Black Orchids
by Rex Stout
  

Review by
Jennifer Monroe Franson

a Nero Wolfe & Archie Goodwin mystery

The American Magazine, August 1941

collected in —

Black Orchids May 2009

  
For a fee of flowers

The book Black Orchids is not a novel, but two novellas: "Black Orchids" and "Cordially Invited to Meet Death". These are separate mysteries with separate casts of characters, linked only by the protagonists — Rex Stout's famously eccentric detective, Nero Wolfe, and his right-hand man Archie Goodwin — and the fact that a rare orchid variant appears in both.
  

[Archie Goodwin:] "... Have you ever been to a flower show?"

Wolfe closed his eyes and sighed.

"Anyway," I went on, "you've seen pictures of the exhibits, so you know that the millionaires and big firms do things up brown. Like Japanese gardens and rock gardens and roses in Picardy. This year Rucker and Dill, the big seed and nursery company, have stolen the show. They've got a woodland glade. Bushes and dead leaves and green stuff and a lot of little flowers and junk, and some trees with white flowers, and a little brook with a pool and rocks; and it's inhabited. There's a man and a girl having a picnic. They're there all day ... They pick flowers. They eat a picnic lunch. ... At four o'clock the man lies down and covers his face with a newspaper and takes a nap, and the girl takes off her shows and stockings and dabbles her feet in the pool. That's when they crowd the ropes. Her face and figure are plenty good enough, but her legs are absolutely artistic. Naturally she has to be careful not to get her skirt wet, and the stream comes tumbling from the rocks into the pool. Speaking as a painter —"

Wolfe snorted. "Pah!

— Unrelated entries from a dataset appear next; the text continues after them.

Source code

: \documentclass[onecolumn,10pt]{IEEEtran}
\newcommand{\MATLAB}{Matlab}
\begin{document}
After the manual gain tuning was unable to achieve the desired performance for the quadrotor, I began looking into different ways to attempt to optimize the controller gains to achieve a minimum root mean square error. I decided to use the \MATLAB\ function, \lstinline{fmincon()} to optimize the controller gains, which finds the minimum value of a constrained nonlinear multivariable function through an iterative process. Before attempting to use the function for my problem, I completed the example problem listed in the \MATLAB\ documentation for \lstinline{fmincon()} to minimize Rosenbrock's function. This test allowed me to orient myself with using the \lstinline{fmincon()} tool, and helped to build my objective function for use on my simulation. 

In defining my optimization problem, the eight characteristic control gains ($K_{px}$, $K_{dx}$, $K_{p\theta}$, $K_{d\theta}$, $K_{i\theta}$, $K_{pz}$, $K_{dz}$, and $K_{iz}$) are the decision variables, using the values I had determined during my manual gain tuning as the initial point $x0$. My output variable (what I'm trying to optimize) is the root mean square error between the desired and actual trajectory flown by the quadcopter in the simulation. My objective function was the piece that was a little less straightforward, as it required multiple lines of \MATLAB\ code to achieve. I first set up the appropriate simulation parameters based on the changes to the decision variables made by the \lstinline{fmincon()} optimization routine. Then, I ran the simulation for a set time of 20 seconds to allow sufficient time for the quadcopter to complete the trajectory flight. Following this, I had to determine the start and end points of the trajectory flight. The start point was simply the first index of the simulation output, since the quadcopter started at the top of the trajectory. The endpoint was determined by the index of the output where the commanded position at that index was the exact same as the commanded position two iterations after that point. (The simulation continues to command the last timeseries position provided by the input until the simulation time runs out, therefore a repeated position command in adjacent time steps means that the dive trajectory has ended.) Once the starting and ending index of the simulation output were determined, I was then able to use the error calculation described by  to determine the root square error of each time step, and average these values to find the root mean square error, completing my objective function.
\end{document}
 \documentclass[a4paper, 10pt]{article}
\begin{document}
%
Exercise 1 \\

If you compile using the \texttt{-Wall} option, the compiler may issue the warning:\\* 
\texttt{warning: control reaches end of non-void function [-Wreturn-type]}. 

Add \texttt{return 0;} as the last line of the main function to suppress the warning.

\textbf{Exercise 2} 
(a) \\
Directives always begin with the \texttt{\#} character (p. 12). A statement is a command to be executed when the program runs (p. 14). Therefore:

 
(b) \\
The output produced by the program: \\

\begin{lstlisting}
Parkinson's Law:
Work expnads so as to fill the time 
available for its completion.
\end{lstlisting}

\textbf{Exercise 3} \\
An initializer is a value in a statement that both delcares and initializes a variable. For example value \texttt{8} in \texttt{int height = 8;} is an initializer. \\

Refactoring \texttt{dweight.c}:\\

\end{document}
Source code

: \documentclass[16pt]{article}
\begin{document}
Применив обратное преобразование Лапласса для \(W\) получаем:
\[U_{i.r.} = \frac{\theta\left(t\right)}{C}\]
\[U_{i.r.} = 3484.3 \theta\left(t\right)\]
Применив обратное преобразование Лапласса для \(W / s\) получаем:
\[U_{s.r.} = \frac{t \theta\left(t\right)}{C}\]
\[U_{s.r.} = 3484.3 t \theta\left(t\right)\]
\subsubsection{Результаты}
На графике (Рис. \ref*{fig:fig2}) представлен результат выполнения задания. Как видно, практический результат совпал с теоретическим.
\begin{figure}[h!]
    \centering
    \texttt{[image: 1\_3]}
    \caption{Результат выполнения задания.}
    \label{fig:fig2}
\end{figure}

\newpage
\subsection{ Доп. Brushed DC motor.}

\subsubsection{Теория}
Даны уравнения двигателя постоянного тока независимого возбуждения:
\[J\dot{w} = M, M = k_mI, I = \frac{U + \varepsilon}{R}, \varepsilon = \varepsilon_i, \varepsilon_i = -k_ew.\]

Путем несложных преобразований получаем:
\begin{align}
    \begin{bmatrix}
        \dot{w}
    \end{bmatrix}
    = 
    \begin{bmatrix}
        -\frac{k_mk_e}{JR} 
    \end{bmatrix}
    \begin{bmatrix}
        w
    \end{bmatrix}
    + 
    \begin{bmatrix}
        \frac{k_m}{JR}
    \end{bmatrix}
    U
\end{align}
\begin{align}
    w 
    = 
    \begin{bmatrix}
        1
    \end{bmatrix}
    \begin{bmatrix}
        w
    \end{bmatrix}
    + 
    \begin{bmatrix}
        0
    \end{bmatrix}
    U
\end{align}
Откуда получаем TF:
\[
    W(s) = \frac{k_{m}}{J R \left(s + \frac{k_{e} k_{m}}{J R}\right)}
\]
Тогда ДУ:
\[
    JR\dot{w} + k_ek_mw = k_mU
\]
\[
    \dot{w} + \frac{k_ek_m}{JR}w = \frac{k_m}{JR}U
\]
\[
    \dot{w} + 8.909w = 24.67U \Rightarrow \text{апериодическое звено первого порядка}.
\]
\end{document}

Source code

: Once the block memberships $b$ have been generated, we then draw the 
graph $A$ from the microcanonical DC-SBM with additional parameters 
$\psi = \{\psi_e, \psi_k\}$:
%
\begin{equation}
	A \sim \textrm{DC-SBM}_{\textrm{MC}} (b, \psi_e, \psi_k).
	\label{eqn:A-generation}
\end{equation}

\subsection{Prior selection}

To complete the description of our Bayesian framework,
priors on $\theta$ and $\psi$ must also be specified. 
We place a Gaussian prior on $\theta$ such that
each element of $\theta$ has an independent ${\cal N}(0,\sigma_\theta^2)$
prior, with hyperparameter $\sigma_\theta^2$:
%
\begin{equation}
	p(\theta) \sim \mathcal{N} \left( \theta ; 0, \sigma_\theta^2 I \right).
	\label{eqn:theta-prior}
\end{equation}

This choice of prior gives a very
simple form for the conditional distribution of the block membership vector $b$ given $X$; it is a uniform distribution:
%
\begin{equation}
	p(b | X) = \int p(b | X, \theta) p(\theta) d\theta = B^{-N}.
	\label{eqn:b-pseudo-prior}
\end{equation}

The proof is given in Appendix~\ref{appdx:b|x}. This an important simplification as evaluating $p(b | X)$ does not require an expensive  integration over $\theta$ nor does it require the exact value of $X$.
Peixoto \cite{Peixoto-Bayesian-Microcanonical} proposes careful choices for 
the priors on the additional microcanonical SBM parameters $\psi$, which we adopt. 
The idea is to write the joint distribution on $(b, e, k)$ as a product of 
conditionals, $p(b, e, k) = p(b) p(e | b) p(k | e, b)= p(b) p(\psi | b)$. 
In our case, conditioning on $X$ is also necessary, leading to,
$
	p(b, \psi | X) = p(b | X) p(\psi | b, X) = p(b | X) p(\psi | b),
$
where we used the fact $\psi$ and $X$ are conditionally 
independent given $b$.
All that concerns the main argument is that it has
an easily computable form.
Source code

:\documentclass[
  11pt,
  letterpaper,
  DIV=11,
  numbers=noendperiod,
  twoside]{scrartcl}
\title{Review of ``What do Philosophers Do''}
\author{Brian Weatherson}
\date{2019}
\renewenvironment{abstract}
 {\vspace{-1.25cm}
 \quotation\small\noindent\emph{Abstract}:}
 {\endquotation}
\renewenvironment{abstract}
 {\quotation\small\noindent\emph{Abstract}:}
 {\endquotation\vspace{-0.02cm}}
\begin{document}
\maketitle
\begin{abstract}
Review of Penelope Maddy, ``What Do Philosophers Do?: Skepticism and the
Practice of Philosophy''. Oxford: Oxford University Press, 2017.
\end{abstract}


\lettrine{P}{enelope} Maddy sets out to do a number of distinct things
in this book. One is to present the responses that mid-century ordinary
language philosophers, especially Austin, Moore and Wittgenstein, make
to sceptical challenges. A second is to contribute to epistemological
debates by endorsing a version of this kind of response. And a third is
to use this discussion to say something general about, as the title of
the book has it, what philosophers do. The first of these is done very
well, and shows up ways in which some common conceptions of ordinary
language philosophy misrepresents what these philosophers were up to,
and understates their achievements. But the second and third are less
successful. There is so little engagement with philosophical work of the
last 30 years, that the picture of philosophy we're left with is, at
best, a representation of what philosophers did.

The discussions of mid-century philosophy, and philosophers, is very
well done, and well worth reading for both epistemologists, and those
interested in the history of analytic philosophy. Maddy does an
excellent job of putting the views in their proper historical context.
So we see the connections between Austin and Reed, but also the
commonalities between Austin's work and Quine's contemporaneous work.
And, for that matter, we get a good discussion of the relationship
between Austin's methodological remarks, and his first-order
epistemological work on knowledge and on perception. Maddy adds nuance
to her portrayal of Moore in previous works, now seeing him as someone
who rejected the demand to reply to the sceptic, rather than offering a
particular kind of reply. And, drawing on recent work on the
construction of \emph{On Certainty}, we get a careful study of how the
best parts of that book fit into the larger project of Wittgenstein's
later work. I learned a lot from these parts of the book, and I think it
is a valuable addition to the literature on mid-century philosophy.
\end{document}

You couldn't paint a —"

"Black Orchids" opens at a New York flower show at which the eponymous flowers are on display. Wolfe, a fanatical orchid grower, covets the plants, but other passions are at work as well; what seems at first glance to be an indoor Eden proves to be a hothouse of lust, jealousy, blackmail and no-holds-barred commercial backstabbing. When the horticultural hullabaloo culminates in murder, Wolfe sees an opportunity bring a killer to justice and acquire the orchids at the same time.
  

The black orchids of the title also appear in "Cordially Invited to Meet Death", the second of two stories in the Nero Wolfe double, Black Orchids; but are not significant for its plot.

The two novellas have one other element in common besides the protagonists and the orchid motif. In both cases, the methods used for committing the murders are original and very cleverly plotted.